Gott ist Koch

Überzeugend bis auf die Statistin namens Gretchen: David Bösch inszeniert George Taboris böse Farce „Mein Kampf“ im Thalia in der Gaußstraße

von Katrin Jäger

„Tolles Stück, nur die Frau fällt ab“, bemerkt eine Zuschauerin in der Pause der Premiere von George Taboris Farce Mein Kampf im Thalia in der Gaußstraße. Die Frau, das ist die Schauspielerin Anna Blomeier, ihre Rolle: Gretchen.

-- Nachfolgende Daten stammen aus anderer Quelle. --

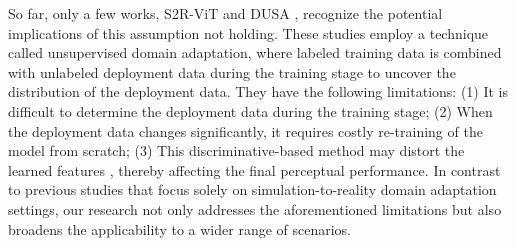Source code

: 
So far, only a few works, S2R-ViT \cite{li2023s2r} and DUSA \cite{akong2023dusa}, recognize the potential implications of this assumption not holding. These studies employ a technique called unsupervised domain adaptation, where labeled training data is combined with unlabeled deployment data during the training stage to uncover the distribution of the deployment data. They have the following limitations: (1) It is difficult to determine the deployment data during the training stage; (2) When the deployment data changes significantly, it requires costly re-training of the model from scratch; (3) This discriminative-based method may  distort the learned features \cite{tang2020unsupervised}, thereby affecting the final perceptual performance. In contrast to previous studies that focus solely on simulation-to-reality domain adaptation settings, our research not only addresses the aforementioned limitations but also broadens the applicability to a wider range of scenarios.


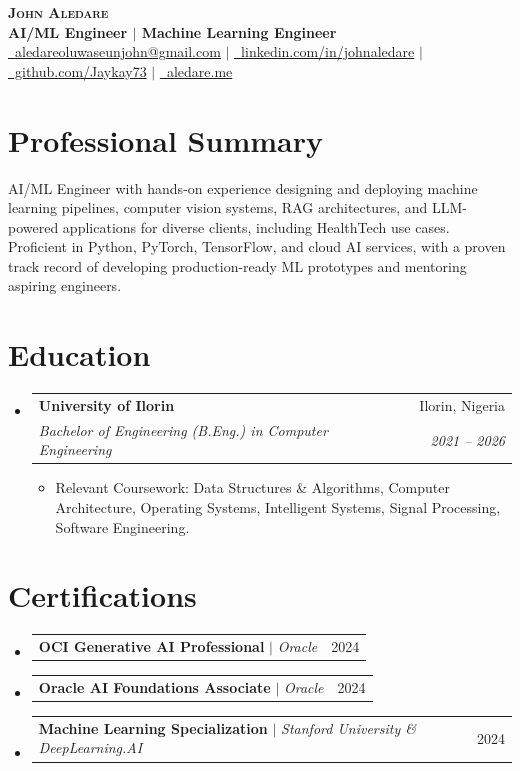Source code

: \documentclass[letterpaper,10pt]{article}
\makeatletter
\newcommand{\resumeItem}[1]{
  \item\small{
    {#1 \vspace{-2pt}}
  }
}
\newcommand{\resumeSubheading}[4]{
  \vspace{-2pt}\item
    \begin{tabular*}{0.97\textwidth}[t]{l@{\extracolsep{\fill}}r}
      \textbf{#1} & #2 \\
      \textit{\small#3} & \textit{\small #4} \\
    \end{tabular*}\vspace{-7pt}
}
\newcommand{\resumeProjectHeading}[2]{
    \item
    \begin{tabular*}{0.97\textwidth}{l@{\extracolsep{\fill}}r}
      \small#1 & #2 \\
    \end{tabular*}\vspace{-7pt}
}
\newcommand{\resumeSubHeadingListStart}{\begin{itemize}[leftmargin=0.15in, label={}]}
\newcommand{\resumeSubHeadingListEnd}{\end{itemize}}
\newcommand{\resumeItemListStart}{\begin{itemize}}
\newcommand{\resumeItemListEnd}{\end{itemize}\vspace{-5pt}}
\makeatother
\begin{document}
\begin{center}
    \textbf{\Huge \scshape John Aledare} \\ \vspace{3pt}
    \small \textbf{AI/ML Engineer $|$ Machine Learning Engineer} \\ \vspace{2pt}
    \small 
    \href{mailto:aledareoluwaseunjohn@gmail.com}{\faEnvelope\ aledareoluwaseunjohn@gmail.com} $|$
    \href{https://linkedin.com/in/johnaledare}{\faLinkedin\ linkedin.com/in/johnaledare} $|$
    \href{https://github.com/Jaykay73}{\faGithub\ github.com/Jaykay73} $|$
    \href{https://aledare.me}{\faGlobe\ aledare.me}
\end{center}

\section{Professional Summary}
\begin{itemize}[leftmargin=0.15in, label={}]
    \small{\item{AI/ML Engineer with hands-on experience designing and deploying machine learning pipelines, computer vision systems, RAG architectures, and LLM-powered applications for diverse clients, including HealthTech use cases. Proficient in Python, PyTorch, TensorFlow, and cloud AI services, with a proven track record of developing production-ready ML prototypes and mentoring aspiring engineers.}}
\end{itemize}

\section{Education}
\resumeSubHeadingListStart
    \resumeSubheading
      {University of Ilorin}{Ilorin, Nigeria}
      {Bachelor of Engineering (B.Eng.) in Computer Engineering}{2021 -- 2026}
      \resumeItemListStart
        \resumeItem{Relevant Coursework: Data Structures \& Algorithms, Computer Architecture, Operating Systems, Intelligent Systems, Signal Processing, Software Engineering.}
      \resumeItemListEnd
\resumeSubHeadingListEnd

\section{Certifications}
\resumeSubHeadingListStart
    \resumeProjectHeading
      {\textbf{OCI Generative AI Professional} $|$ \emph{Oracle}}{2024}
    \resumeProjectHeading
      {\textbf{Oracle AI Foundations Associate} $|$ \emph{Oracle}}{2024}
    \resumeProjectHeading
      {\textbf{Machine Learning Specialization} $|$ \emph{Stanford University \& DeepLearning.AI}}{2024}
\resumeSubHeadingListEnd
\end{document}
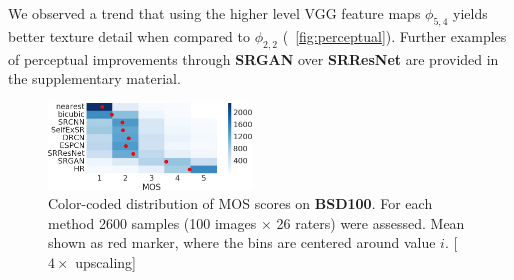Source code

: \documentclass[10pt,twocolumn,letterpaper]{article}
\begin{document}
We observed a trend that using the higher level VGG feature maps $\phi_{5,4}$ yields better texture detail when compared to $\phi_{2,2}$ (\cf \figurename~\ref{fig:perceptual}).
Further examples of perceptual improvements through \textbf{SRGAN} over \textbf{SRResNet} are provided in the supplementary material.
\begin{figure}[ht!]
\includegraphics[width=0.48\textwidth]{images/used/jpg/MOS_heatmapcropped}
\caption{Color-coded distribution of MOS scores on \textbf{BSD100}. For each method 2600 samples (100 images $\times$ 26 raters) were assessed. Mean shown as red marker, where the bins are centered around value $i$. [$4\times$ upscaling]}
\label{fig:MOS}
\end{figure}
\end{document}
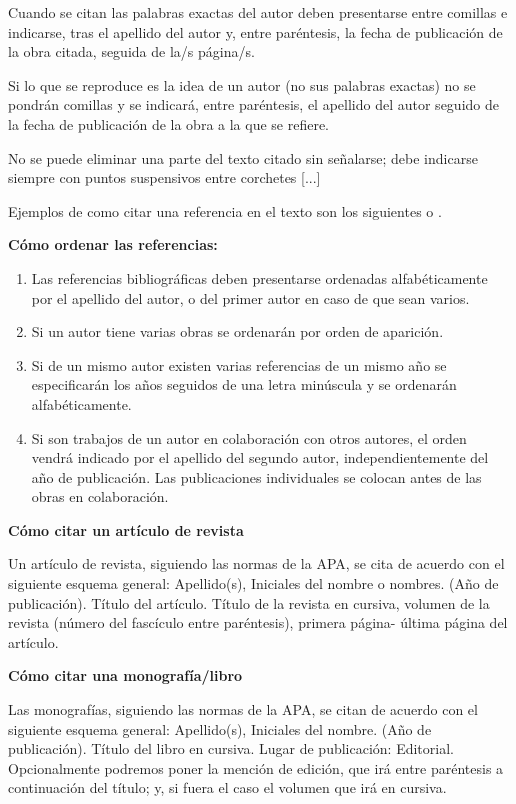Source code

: \documentclass[spanish,12pt, a4paper, twoside]{paper}
\begin{document}
Cuando se citan las palabras exactas del autor deben presentarse entre comillas e indicarse, tras el apellido del autor y, entre paréntesis, la fecha de publicación de la obra citada, seguida de la/s página/s.

Si lo que se reproduce es la idea de un autor (no sus palabras exactas) no se pondrán comillas y se indicará, entre paréntesis, el apellido del autor seguido de la fecha de publicación de la obra a la que se refiere.

No se puede eliminar una parte del texto citado sin señalarse; debe indicarse siempre con puntos suspensivos entre corchetes [...]

Ejemplos de como citar una referencia en el texto son los siguientes \cite{Ashtiani2014} o \cite{Ashtiani2014,Mateos2009,Vicente2016}.


\bigskip
{\bf Cómo ordenar las referencias:}
\begin{enumerate}
\item Las referencias bibliográficas deben presentarse ordenadas alfabéticamente por el apellido del autor, o del primer autor en caso de que sean varios.
\item Si un autor tiene varias obras se ordenarán por orden de aparición.
\item Si de un mismo autor existen varias referencias de un mismo año se especificarán los años seguidos de una letra minúscula y se ordenarán alfabéticamente.
\item Si son trabajos de un autor en colaboración con otros autores, el orden vendrá indicado por el apellido del segundo autor, independientemente del año de publicación. Las publicaciones individuales se colocan antes de las obras en colaboración.
\end{enumerate}

\bigskip
{\bf Cómo citar un artículo de revista}

Un artículo de revista, siguiendo las normas de la APA, se cita de acuerdo con el siguiente esquema general:
Apellido(s), Iniciales del nombre o nombres. (Año de publicación). Título del artículo. Título de la revista en cursiva, volumen de la revista (número del fascículo entre paréntesis), primera página- última página del artículo.

\bigskip
{\bf Cómo citar una monografía/libro}

Las monografías, siguiendo las normas de la APA, se citan de acuerdo con el siguiente esquema general:
Apellido(s), Iniciales del nombre. (Año de publicación). Título del libro en cursiva. Lugar de publicación: Editorial.
Opcionalmente podremos poner la mención de edición, que irá entre paréntesis a continuación del título; y, si fuera el caso el volumen que irá en cursiva.
\end{document}
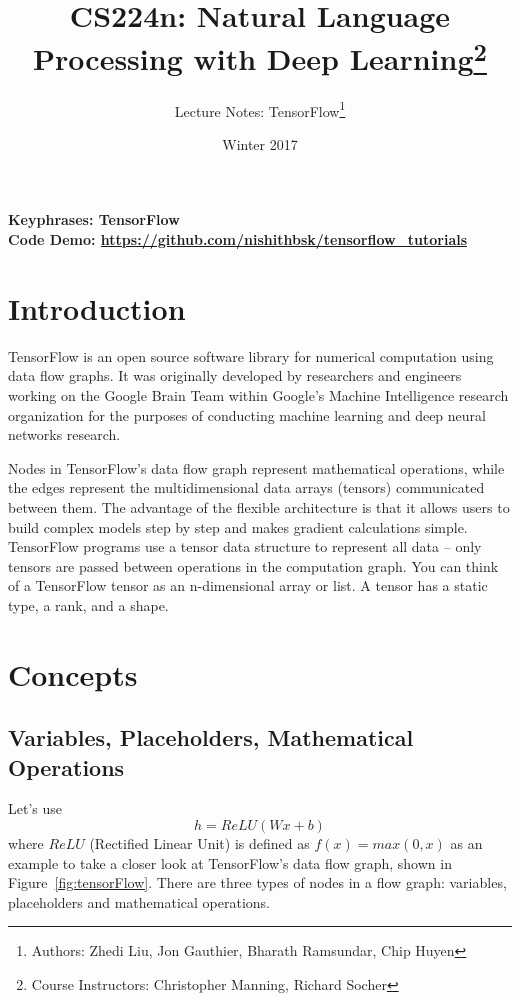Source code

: \documentclass{tufte-handout}
\title{CS224n: Natural Language Processing with Deep Learning\thanks{Course Instructors: Christopher Manning, Richard Socher}}
\author[Zhedi Liu]{Lecture Notes:  TensorFlow\thanks{Authors: Zhedi Liu, Jon Gauthier, Bharath Ramsundar, Chip Huyen}}
\date{Winter 2017} %
\begin{document}
\maketitle%

\textbf{Keyphrases: TensorFlow} \\
\noindent
\textbf{Code Demo: \url{https://github.com/nishithbsk/tensorflow_tutorials}}

\section{Introduction}
TensorFlow is an open source software library for numerical computation using data flow graphs. It was originally developed by researchers and engineers working on the Google Brain Team within Google's Machine Intelligence research organization for the purposes of conducting machine learning and deep neural networks research. \\


Nodes in TensorFlow's data flow graph represent mathematical operations, while the edges represent the multidimensional data arrays (tensors) communicated between them. The advantage of the flexible architecture is that it allows users to build complex models step by step and makes gradient calculations simple. TensorFlow programs use a tensor data structure to represent all data -- only tensors are passed between operations in the computation graph. You can think of a TensorFlow tensor as an n-dimensional array or list. A tensor has a static type, a rank, and a shape.

\section{Concepts}
\subsection{Variables, Placeholders, Mathematical Operations}
Let's use $$h = ReLU(Wx + b)$$ where $ReLU$ (Rectified Linear Unit) is defined as $f(x) = max(0, x)$ as an example to take a closer look at TensorFlow's data flow graph, shown in Figure~\ref{fig:tensorFlow}. There are three types of nodes in a flow graph: variables, placeholders and mathematical operations. 
\end{document}
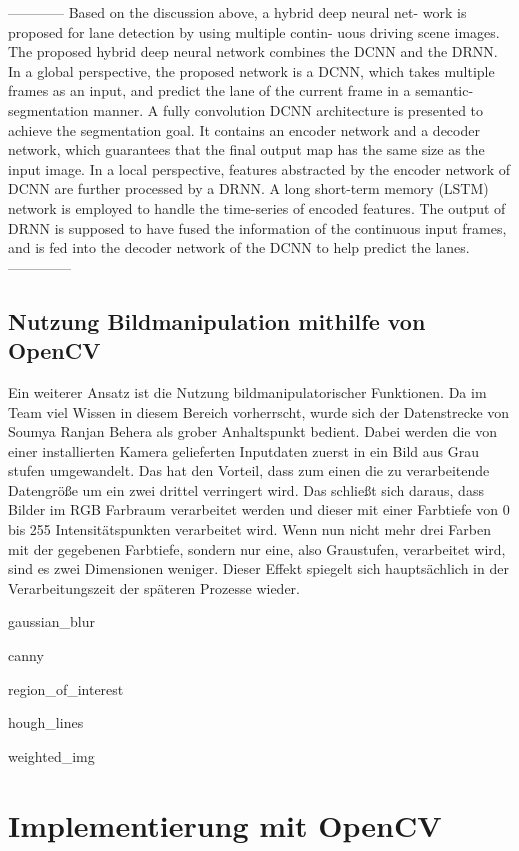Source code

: ------------
Based on the discussion above, a hybrid deep neural net- work is proposed for lane detection by using multiple contin- uous driving scene images. The proposed hybrid deep neural network combines the DCNN and the DRNN. In a global perspective, the proposed network is a DCNN, which takes multiple frames as an input, and predict the lane of the current frame in a semantic-segmentation manner. A fully convolution DCNN architecture is presented to achieve the segmentation goal. It contains an encoder network and a decoder network, which guarantees that the final output map has the same size as the input image. In a local perspective, features abstracted by the encoder network of DCNN are further processed by a DRNN. A long short-term memory (LSTM) network is employed to handle the time-series of encoded features. The output of DRNN is supposed to have fused the information of the continuous input frames, and is fed into the decoder network of the DCNN to help predict the lanes.
--------------


\subsection{Nutzung Bildmanipulation mithilfe von OpenCV}

Ein weiterer Ansatz ist die Nutzung bildmanipulatorischer Funktionen. Da im Team viel Wissen in diesem Bereich vorherrscht, wurde sich der Datenstrecke von Soumya Ranjan Behera \cite{behera_2019} als grober Anhaltspunkt bedient.
Dabei werden die von einer installierten Kamera gelieferten Inputdaten zuerst in ein Bild aus Grau stufen umgewandelt. Das hat den Vorteil, dass zum einen die zu verarbeitende Datengröße um ein zwei drittel verringert wird. Das schließt sich daraus, dass Bilder im \ac{RGB} Farbraum verarbeitet werden und dieser mit einer Farbtiefe von 0 bis 255 Intensitätspunkten verarbeitet wird. Wenn nun nicht mehr drei Farben mit der gegebenen Farbtiefe, sondern nur eine, also Graustufen, verarbeitet wird, sind es zwei Dimensionen weniger. Dieser Effekt spiegelt sich hauptsächlich in der Verarbeitungszeit der späteren Prozesse wieder.

gaussian_blur

canny

region_of_interest

hough_lines

weighted_img



\section{Implementierung mit OpenCV} %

Die Zuschauerin hat Recht. Das liegt nicht an Anna Blomeiers Können, das hat sie schon oft genug unter Beweis gestellt, zum Beispiel als Racheal in Port von Simon Stephens. Auch das hatte, wie jetzt Taboris Mein Kampf, der junge Regisseur David Bösch inszeniert. Nur lässt Bösch Blomeier diesmal zwar auftreten, aber nicht spielen. Im bunten Girlie-Outfit bewegt sie sich linkisch über die Bühne, versucht mit lächerlich inzestuöser Geste den wesentlich älteren Schlomo Herzl (Werner Wölbern) in die Koje zu zerren.

Gretchens eigentliche Funktion für den Fortgang der Spielhandlung besteht in der Überbringung eines (echten) braunen Huhns, Symbol für alle Opfer von Hitler und seinen Gefolgsleuten. Besser wäre aber es gewesen, dieses Gretchen zu streichen – besser für die Inszenierung und besser für Anna Blomeier, denn die Schwäche der Figur wirkt auf sie als Schauspielerin zurück.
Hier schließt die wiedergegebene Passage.